'''
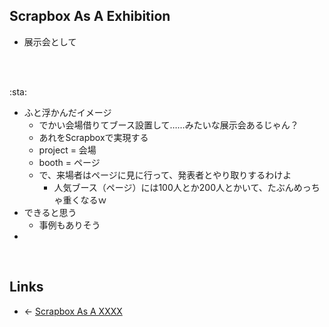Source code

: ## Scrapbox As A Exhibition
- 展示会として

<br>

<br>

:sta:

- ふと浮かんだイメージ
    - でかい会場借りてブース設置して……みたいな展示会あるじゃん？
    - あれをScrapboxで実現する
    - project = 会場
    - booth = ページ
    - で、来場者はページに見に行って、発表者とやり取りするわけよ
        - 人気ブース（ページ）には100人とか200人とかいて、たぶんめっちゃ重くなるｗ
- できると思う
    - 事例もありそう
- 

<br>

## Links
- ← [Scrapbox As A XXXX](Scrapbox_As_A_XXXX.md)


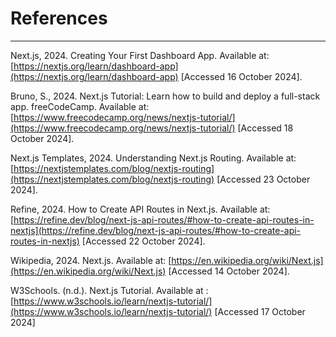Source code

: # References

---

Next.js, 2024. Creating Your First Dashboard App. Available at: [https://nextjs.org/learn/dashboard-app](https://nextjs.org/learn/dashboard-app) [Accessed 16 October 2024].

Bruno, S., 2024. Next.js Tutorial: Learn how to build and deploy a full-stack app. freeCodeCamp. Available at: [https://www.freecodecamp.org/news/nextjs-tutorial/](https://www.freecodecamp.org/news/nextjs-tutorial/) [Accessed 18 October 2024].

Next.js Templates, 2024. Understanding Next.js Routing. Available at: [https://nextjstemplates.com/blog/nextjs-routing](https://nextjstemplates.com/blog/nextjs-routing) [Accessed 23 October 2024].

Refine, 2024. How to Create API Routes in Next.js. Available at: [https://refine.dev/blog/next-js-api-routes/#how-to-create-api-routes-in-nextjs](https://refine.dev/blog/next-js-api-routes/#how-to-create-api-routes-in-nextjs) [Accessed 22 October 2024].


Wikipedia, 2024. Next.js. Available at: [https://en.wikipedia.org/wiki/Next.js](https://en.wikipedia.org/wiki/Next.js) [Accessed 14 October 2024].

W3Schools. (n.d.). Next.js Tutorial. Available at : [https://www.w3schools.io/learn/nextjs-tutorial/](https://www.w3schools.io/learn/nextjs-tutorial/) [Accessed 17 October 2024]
'''
'''
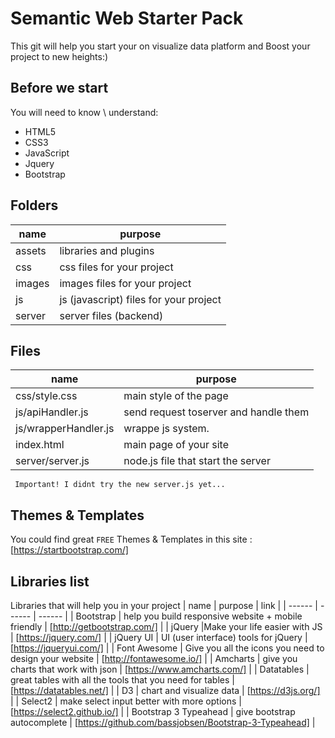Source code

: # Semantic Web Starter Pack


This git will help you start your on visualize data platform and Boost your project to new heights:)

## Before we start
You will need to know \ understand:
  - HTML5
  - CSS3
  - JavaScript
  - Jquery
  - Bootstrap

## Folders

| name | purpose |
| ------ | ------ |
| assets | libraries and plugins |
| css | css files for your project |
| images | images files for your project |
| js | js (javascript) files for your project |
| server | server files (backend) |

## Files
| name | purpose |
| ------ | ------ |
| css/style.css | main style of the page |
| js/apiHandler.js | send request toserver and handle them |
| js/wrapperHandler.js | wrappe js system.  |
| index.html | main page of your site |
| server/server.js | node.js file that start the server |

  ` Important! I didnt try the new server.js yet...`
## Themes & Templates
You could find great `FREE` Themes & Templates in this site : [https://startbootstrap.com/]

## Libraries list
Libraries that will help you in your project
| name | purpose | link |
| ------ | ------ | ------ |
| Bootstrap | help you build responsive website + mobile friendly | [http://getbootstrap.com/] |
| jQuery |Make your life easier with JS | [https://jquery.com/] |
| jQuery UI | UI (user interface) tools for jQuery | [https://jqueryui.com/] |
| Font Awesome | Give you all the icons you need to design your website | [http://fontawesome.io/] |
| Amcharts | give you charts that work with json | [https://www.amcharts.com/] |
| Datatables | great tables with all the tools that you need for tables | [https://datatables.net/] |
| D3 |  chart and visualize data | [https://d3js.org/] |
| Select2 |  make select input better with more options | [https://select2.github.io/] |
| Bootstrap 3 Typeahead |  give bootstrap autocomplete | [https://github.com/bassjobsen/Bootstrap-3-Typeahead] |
'''
'''
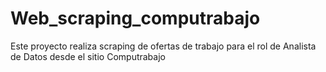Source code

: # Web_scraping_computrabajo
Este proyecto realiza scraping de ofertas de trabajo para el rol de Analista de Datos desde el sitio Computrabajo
'''
**WHAT THE EXERCISE ASKS:** Above are the records. Copy the lines beginning at the one that has "Next.js, 2024. Creating" and ending with the one that has "Refine, 2024. How", unchanged.

**WORKED SOLUTION:**
Next.js, 2024. Creating Your First Dashboard App. Available at: [https://nextjs.org/learn/dashboard-app](https://nextjs.org/learn/dashboard-app) [Accessed 16 October 2024].

Bruno, S., 2024. Next.js Tutorial: Learn how to build and deploy a full-stack app. freeCodeCamp. Available at: [https://www.freecodecamp.org/news/nextjs-tutorial/](https://www.freecodecamp.org/news/nextjs-tutorial/) [Accessed 18 October 2024].

Next.js Templates, 2024. Understanding Next.js Routing. Available at: [https://nextjstemplates.com/blog/nextjs-routing](https://nextjstemplates.com/blog/nextjs-routing) [Accessed 23 October 2024].

Refine, 2024. How to Create API Routes in Next.js. Available at: [https://refine.dev/blog/next-js-api-routes/#how-to-create-api-routes-in-nextjs](https://refine.dev/blog/next-js-api-routes/#how-to-create-api-routes-in-nextjs) [Accessed 22 October 2024].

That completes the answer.